(Problem)
Exactly the lines from the start of the data below through the line that contains "I'd like to" are to be copied, with pictures left out.
──────────
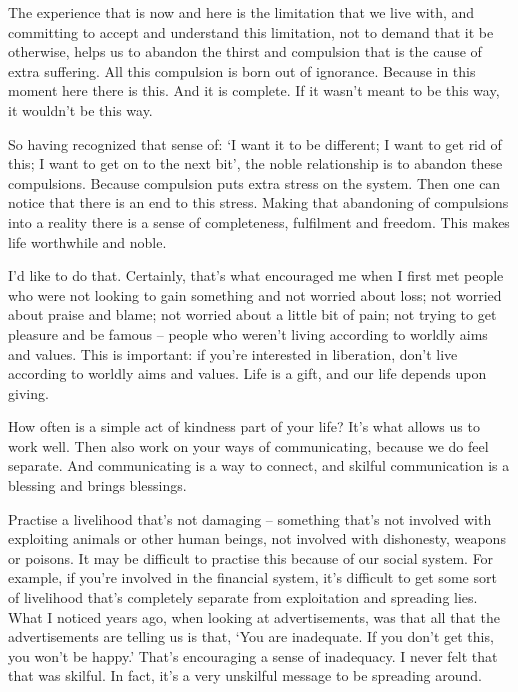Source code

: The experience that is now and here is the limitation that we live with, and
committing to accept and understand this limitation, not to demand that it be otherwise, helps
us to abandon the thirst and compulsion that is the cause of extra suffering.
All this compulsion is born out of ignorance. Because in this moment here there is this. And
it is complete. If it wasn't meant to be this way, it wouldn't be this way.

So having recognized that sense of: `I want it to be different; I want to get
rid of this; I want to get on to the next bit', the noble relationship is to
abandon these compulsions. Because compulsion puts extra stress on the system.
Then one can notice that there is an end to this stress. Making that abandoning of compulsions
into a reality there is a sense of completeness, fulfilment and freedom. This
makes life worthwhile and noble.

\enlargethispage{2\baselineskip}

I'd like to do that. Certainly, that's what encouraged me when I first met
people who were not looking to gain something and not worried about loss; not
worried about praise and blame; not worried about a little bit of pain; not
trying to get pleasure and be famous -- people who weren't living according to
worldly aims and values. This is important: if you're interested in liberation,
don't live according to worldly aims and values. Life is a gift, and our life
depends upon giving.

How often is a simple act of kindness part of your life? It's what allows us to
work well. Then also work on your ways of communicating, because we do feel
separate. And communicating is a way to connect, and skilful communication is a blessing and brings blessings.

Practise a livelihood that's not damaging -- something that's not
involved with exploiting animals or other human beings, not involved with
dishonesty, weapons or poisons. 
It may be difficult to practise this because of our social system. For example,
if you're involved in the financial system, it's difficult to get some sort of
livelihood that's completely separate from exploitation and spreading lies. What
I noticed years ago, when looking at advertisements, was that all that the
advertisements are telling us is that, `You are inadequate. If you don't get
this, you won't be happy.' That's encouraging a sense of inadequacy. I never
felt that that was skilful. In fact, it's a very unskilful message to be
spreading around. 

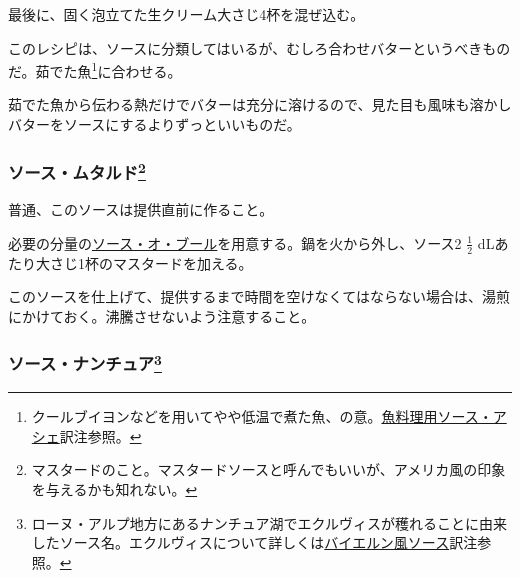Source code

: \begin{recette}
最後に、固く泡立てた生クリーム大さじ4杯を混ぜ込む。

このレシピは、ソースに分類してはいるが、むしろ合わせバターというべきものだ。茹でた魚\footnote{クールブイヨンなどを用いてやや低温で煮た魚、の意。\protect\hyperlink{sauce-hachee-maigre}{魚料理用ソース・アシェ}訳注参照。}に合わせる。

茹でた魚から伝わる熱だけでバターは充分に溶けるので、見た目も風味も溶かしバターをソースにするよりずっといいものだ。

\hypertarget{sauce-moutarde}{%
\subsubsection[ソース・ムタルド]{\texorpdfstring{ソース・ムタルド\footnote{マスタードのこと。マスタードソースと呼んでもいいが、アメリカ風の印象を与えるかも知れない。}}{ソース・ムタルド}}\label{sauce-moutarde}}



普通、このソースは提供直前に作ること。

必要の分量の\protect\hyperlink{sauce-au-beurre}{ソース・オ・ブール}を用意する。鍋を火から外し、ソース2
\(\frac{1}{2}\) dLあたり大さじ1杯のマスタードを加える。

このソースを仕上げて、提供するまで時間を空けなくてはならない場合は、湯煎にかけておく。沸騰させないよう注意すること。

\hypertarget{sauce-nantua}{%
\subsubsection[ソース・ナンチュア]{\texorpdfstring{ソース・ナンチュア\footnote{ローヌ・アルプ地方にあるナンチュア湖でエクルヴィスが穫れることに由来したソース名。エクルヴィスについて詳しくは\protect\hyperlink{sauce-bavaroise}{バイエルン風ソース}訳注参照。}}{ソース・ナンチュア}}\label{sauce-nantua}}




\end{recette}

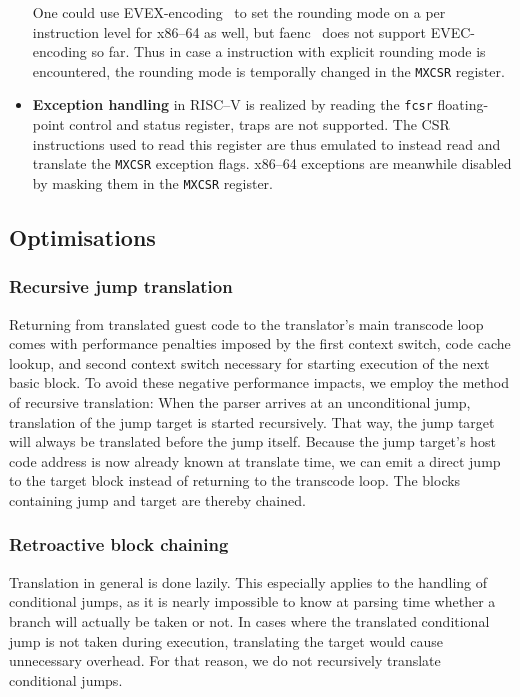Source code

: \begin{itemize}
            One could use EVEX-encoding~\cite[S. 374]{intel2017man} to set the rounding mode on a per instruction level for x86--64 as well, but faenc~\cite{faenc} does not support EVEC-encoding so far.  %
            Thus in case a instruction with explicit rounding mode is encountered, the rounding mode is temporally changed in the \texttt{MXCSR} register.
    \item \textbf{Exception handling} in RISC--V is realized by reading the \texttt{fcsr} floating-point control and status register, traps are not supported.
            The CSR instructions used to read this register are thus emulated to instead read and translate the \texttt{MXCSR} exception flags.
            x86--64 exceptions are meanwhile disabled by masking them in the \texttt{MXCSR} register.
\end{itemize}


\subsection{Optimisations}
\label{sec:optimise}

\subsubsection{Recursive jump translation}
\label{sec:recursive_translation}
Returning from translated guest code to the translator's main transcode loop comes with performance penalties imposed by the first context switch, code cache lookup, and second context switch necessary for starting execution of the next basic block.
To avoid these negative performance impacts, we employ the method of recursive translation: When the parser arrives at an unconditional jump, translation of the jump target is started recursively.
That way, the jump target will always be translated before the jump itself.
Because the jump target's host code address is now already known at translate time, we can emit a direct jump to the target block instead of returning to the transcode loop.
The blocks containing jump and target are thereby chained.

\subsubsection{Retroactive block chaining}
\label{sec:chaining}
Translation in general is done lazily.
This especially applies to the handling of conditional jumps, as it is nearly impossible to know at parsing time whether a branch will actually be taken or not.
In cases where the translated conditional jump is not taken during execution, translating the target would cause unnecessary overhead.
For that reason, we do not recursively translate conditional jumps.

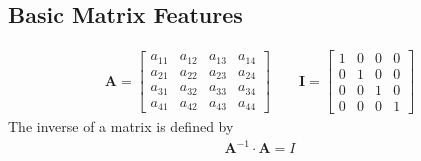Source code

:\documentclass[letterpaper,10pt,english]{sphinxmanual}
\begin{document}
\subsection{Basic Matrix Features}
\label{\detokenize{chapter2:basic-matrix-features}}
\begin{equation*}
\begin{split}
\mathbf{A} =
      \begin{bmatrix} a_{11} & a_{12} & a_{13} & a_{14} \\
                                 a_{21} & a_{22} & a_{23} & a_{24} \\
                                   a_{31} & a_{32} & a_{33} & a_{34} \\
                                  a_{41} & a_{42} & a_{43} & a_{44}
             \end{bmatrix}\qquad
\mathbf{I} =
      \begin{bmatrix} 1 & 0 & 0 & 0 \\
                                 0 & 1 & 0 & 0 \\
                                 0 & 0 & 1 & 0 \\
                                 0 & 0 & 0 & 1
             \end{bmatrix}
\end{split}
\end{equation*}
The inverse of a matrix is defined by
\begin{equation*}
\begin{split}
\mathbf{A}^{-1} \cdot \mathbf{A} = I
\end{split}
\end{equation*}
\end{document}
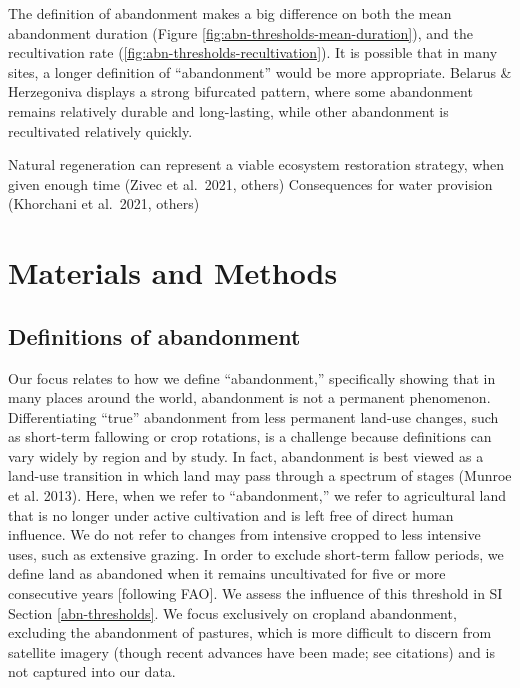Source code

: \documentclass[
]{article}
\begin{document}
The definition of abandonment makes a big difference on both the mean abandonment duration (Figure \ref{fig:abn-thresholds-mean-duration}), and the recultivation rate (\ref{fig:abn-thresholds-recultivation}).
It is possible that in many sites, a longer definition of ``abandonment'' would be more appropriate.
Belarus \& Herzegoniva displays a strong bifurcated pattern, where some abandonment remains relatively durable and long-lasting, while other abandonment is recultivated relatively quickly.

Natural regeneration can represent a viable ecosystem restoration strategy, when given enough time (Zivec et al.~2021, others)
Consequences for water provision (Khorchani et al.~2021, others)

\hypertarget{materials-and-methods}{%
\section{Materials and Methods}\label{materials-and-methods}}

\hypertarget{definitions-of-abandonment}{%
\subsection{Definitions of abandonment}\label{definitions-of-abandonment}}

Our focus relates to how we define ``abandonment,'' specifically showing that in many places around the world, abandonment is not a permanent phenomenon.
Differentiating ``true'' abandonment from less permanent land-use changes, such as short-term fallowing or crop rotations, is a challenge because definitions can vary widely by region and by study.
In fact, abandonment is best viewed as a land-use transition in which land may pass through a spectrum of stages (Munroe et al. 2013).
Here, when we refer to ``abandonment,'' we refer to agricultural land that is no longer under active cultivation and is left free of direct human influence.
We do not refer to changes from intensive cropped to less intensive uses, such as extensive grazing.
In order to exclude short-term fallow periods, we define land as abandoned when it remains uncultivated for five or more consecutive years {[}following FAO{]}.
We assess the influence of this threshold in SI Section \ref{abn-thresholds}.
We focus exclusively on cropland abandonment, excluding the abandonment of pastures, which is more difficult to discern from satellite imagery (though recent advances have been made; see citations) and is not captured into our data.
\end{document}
──────────
(Task output)
Source code

: The experience that is now and here is the limitation that we live with, and
committing to accept and understand this limitation, not to demand that it be otherwise, helps
us to abandon the thirst and compulsion that is the cause of extra suffering.
All this compulsion is born out of ignorance. Because in this moment here there is this. And
it is complete. If it wasn't meant to be this way, it wouldn't be this way.

So having recognized that sense of: `I want it to be different; I want to get
rid of this; I want to get on to the next bit', the noble relationship is to
abandon these compulsions. Because compulsion puts extra stress on the system.
Then one can notice that there is an end to this stress. Making that abandoning of compulsions
into a reality there is a sense of completeness, fulfilment and freedom. This
makes life worthwhile and noble.

\enlargethispage{2\baselineskip}

I'd like to do that. Certainly, that's what encouraged me when I first met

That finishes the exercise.